A ideia de que é preciso agir diante das dificuldades materiais que o capitalismo impõe aos trabalhadores está, em geral, presente nos sindicatos. Isso não parece ser fruto de uma inabilidade revolucionária ou falta de interesse político. A necessidade de sindicatos serem também espaços de assistência material é presente durante todo o século XX e parece estar ligada ao que Savage (2004) chamou de “insegurança estrutural”. O autor explica esta noção da seguinte forma:

Na sociedade capitalista, a retirada dos meios de subsistência das mãos dos trabalhadores significa constrangê-los a acharem estratégias para lidar com a aguda incerteza da vida diária, que deriva seu estado de impossibilidade de reprodução autônoma e sem o apelo a outras agências. Essa formulação nos possibilita reconhecer certas pressões estruturais sobre a vida operária, embora também pontue a urgência de examinarmos a enorme variedade de táticas que os trabalhadores podem escolher para cuidar de seus problemas - da luta contra seus empregadores à formação de cooperativas, à demanda de amparo estatal, à tessitura de redes de apoio nas vizinhanças e por aí vai (SAVAGE, 2004, p.33).

Aplicando esta ideia a um período e local bem específicos, como é o caso trabalhado aqui, percebemos que as estratégias operárias para resistir aos ditames da ditadura na década

de 1970 eram variadas. Entre elas, estava encontrar meios de acesso à saúde e proteção jurídica. Se os sindicatos cumpriam tal demanda era também porque havia uma compreensão de que aquele espaço deveria ser destinado a essa assistência. Isso não significa necessariamente que o sindicato tinha sido esvaziado de função política, ou que os/as trabalhadores/as não o viam como um espaço para debates de outra ordem que não a da assistência - pelo contrário, o sindicato permanecia sendo entidade de referência política para os operários e operárias, mesmo que não a entidade respondesse à altura.

A precarização do emprego na iniciativa privada com a criação do FGTS deixou os/as trabalhadores/as mais suscetíveis às oscilações dos mercados de trabalho.

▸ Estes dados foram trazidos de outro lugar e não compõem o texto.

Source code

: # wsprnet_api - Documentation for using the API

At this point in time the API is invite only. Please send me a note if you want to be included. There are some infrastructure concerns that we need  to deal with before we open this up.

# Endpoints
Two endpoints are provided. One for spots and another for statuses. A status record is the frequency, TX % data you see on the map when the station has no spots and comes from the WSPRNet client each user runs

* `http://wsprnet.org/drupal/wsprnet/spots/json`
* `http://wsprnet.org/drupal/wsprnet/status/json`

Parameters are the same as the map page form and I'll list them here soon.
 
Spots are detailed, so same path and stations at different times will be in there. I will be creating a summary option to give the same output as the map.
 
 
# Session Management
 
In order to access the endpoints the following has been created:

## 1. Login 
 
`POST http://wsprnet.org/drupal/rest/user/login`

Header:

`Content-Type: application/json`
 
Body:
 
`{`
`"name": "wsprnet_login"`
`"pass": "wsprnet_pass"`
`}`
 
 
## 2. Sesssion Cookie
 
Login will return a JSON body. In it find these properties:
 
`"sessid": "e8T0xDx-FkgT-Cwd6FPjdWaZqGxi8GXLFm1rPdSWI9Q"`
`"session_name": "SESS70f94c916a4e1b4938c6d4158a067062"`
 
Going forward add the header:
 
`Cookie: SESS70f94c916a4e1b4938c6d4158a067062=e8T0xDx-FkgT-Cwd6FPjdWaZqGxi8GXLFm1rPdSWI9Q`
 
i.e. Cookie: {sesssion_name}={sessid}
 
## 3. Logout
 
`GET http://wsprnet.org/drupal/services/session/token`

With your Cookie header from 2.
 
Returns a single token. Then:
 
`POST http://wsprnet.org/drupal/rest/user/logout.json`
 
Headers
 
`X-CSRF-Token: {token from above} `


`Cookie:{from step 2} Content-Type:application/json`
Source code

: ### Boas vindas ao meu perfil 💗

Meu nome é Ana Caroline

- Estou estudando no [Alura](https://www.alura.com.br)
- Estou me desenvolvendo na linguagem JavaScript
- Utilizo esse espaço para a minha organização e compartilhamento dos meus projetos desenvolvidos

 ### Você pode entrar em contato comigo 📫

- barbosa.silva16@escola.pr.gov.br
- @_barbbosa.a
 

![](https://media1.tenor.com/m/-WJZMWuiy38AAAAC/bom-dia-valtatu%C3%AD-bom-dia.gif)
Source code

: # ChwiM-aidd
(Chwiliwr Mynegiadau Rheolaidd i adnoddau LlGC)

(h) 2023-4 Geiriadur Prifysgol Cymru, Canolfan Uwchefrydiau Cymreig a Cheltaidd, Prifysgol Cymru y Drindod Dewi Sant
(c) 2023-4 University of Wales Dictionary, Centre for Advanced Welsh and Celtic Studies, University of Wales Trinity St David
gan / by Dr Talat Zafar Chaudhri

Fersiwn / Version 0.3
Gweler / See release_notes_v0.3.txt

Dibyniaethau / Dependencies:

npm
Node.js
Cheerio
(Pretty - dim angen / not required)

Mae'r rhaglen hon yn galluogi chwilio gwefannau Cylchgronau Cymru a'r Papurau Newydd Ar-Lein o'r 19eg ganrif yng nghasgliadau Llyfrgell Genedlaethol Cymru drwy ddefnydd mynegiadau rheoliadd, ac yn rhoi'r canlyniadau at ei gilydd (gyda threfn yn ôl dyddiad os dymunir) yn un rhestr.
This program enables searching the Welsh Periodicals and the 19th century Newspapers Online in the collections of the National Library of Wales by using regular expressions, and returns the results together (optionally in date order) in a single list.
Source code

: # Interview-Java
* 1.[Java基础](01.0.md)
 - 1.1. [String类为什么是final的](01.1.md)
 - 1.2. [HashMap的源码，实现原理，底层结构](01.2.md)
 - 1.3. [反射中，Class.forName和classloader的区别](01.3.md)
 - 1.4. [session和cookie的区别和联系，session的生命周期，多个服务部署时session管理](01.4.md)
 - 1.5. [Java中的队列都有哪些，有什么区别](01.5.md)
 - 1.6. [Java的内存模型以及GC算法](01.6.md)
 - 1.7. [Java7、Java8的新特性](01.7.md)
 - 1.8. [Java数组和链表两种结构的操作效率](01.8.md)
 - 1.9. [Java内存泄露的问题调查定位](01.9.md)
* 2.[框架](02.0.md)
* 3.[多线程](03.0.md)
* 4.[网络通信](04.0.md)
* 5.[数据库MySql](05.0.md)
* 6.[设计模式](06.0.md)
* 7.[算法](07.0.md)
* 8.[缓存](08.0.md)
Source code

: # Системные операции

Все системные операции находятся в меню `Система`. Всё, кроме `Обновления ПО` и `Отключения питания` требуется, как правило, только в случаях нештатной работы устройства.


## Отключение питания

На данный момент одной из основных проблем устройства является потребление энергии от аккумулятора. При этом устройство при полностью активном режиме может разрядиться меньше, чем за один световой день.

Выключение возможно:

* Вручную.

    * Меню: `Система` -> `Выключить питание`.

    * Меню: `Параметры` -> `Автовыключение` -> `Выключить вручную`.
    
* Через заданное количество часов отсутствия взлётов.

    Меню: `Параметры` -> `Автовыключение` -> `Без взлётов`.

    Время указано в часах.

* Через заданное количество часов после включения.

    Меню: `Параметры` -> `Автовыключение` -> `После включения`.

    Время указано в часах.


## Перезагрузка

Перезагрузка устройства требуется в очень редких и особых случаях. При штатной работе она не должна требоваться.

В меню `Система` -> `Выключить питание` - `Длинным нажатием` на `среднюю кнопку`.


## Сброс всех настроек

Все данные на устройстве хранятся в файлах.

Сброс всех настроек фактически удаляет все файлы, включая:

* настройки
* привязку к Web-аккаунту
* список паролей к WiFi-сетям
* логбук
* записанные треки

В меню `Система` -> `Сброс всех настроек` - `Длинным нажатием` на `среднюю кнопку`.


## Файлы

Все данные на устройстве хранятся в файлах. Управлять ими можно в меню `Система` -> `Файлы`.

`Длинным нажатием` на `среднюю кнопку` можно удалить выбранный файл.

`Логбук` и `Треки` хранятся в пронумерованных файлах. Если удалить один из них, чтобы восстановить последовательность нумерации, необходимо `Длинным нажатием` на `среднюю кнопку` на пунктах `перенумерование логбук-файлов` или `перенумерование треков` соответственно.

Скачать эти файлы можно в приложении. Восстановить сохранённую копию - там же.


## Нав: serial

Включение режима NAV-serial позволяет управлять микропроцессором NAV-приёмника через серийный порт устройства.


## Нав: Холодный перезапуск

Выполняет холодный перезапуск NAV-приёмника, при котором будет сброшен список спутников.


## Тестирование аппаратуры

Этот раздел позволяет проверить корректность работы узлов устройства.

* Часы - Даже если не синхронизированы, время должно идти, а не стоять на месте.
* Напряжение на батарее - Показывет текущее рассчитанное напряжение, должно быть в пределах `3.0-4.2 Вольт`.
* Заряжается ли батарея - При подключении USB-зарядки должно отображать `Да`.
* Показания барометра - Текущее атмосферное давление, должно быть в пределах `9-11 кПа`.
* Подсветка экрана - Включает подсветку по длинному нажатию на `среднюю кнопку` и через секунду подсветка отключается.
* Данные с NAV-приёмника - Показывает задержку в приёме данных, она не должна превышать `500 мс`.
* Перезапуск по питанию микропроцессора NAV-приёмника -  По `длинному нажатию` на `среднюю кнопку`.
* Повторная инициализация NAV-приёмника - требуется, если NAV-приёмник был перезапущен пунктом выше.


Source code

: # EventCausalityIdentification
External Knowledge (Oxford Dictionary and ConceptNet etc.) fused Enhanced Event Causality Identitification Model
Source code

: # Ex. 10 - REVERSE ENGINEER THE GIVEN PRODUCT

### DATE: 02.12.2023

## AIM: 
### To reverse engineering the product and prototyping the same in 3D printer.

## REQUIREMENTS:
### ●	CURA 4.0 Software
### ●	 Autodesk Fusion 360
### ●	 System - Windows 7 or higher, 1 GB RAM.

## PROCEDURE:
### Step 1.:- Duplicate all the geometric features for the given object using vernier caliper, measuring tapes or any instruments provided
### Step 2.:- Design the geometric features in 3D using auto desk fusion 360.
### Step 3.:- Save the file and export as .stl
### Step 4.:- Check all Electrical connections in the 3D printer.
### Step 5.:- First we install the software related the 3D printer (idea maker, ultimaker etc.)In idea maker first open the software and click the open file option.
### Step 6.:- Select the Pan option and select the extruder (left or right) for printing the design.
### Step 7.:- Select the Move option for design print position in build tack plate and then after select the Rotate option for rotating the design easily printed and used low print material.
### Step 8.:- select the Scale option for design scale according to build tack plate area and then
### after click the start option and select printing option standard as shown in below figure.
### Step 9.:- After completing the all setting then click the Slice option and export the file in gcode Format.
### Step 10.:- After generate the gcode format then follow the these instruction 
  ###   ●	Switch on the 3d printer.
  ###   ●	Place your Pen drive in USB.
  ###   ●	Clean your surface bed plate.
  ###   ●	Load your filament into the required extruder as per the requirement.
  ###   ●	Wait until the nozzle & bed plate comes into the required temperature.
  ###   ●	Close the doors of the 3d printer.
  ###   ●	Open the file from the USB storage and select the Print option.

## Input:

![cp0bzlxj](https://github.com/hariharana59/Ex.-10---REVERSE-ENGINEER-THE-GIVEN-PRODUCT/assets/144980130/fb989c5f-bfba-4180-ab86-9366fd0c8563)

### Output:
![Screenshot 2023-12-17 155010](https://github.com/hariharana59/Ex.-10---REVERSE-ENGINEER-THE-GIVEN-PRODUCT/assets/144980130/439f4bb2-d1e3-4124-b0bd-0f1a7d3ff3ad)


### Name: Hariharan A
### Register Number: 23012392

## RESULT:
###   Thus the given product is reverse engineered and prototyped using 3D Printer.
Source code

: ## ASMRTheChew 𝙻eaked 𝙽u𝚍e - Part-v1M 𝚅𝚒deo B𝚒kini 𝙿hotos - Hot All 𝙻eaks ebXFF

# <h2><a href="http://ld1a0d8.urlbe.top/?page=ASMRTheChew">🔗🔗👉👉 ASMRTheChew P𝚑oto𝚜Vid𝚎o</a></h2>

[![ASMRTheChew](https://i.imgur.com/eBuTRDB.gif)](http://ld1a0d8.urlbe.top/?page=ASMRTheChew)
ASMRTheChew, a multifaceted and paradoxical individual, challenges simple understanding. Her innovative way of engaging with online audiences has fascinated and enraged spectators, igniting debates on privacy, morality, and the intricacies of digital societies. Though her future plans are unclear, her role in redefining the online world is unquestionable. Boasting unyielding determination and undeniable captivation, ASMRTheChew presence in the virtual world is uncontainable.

A ocultação governamental de dados oficiais sobre o índice inflacionário brasileiro deixou estes/as mesmos trabalhadores sem acesso a uma remuneração minimamente justa. A impossibilidade de dizer “não” abertamente ao governo, sob pena de prisões, torturas e assassinatos, dificultou a articulação política de operários/as. Não bastassem os constrangimentos clássicos do sistema capitalista, vividos pela classe desde, pelo menos, o século XIX no Brasil, durante a ditadura os/as operários/as viram-se diante de mais estes problemas. Os sindicatos, falando de modo genérico, cumpriam parte da demanda que a insegurança gerava. Se a contestação do sistema capitalista deveria fazer parte ou não das funções de um sindicato nos anos 1970, isso é outra questão. O fato é que a assistência à saúde por parte da entidade sindical foi bem vista por trabalhadoras/es de Novo Hamburgo, dentre outros motivos, porque era um dos poucos espaços de auxílio material com os quais aqueles sujeitos podiam contar.

Por isso, tomando cuidado ao olhar para esse passado, defendo aqui a expressão “assistência à saúde”, ao invés de “assistencialismo”. A primeira dá conta de compreender as diferentes interpretações quanto à função do sindicato, enquanto que a segunda serve mais à depreciação de um modelo indesejado pelos “novos” sindicalistas.

Se, por um lado, o aspecto positivo do sindicato é lembrado pelos/as trabalhadores/as entrevistados/as como a assistência à saúde, os aspectos negativos são narrados sob a perspectiva política.